● **Records supplied**
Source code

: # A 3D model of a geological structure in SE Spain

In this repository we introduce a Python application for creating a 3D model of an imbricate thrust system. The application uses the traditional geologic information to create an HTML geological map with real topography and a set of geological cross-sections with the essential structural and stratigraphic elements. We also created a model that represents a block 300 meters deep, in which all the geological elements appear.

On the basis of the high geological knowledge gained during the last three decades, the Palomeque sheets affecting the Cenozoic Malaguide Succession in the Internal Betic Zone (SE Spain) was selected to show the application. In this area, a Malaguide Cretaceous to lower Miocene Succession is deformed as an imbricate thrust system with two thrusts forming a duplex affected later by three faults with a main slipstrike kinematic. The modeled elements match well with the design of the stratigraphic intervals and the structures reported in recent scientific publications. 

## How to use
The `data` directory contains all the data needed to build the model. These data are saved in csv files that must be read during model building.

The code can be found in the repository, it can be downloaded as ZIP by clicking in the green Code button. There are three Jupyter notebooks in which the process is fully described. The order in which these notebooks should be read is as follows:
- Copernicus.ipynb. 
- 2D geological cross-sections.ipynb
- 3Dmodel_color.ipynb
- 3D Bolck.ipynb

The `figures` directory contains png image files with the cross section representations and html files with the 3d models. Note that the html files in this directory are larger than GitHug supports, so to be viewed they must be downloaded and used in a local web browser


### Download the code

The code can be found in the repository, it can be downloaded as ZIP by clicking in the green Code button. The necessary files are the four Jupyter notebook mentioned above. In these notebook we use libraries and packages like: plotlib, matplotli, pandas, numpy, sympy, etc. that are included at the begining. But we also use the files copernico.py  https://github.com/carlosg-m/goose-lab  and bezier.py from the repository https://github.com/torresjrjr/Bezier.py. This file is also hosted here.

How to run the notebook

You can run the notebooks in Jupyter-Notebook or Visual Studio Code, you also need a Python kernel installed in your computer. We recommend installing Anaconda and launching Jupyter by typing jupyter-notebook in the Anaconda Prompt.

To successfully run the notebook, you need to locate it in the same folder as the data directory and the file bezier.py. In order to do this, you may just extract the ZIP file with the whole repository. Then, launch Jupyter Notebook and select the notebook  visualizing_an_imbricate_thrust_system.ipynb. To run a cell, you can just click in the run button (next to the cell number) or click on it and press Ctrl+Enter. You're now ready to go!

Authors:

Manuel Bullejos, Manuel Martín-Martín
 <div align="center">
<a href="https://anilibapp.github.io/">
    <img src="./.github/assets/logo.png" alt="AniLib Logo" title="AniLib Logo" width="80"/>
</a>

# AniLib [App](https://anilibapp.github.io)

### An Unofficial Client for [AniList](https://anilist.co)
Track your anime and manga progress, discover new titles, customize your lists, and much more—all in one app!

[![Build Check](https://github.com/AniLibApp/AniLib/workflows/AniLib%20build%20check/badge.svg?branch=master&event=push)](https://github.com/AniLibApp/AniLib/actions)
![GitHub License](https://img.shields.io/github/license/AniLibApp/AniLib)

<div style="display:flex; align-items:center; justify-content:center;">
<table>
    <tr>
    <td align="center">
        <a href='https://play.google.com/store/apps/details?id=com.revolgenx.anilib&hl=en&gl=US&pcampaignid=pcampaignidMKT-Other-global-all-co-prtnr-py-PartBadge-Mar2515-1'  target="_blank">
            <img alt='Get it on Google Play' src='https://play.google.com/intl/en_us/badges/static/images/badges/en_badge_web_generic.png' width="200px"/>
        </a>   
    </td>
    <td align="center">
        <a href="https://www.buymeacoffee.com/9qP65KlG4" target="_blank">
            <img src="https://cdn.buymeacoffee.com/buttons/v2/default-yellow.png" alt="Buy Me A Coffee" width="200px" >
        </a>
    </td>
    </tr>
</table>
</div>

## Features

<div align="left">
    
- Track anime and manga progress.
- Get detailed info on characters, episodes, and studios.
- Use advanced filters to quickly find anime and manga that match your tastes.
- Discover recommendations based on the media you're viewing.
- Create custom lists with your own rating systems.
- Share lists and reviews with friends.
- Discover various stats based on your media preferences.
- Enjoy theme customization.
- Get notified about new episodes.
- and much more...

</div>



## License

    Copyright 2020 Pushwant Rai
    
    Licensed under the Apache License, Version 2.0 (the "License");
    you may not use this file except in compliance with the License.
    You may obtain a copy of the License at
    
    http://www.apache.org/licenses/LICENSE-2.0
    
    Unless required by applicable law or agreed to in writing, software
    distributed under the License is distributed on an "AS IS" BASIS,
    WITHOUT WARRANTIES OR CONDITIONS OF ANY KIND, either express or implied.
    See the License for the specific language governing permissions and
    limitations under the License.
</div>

● **Activity**
List, from the entries above, every line in which the word "stratigraphic" shows up.

● **Written solution**
In this repository we introduce a Python application for creating a 3D model of an imbricate thrust system. The application uses the traditional geologic information to create an HTML geological map with real topography and a set of geological cross-sections with the essential structural and stratigraphic elements. We also created a model that represents a block 300 meters deep, in which all the geological elements appear.
On the basis of the high geological knowledge gained during the last three decades, the Palomeque sheets affecting the Cenozoic Malaguide Succession in the Internal Betic Zone (SE Spain) was selected to show the application. In this area, a Malaguide Cretaceous to lower Miocene Succession is deformed as an imbricate thrust system with two thrusts forming a duplex affected later by three faults with a main slipstrike kinematic. The modeled elements match well with the design of the stratigraphic intervals and the structures reported in recent scientific publications. 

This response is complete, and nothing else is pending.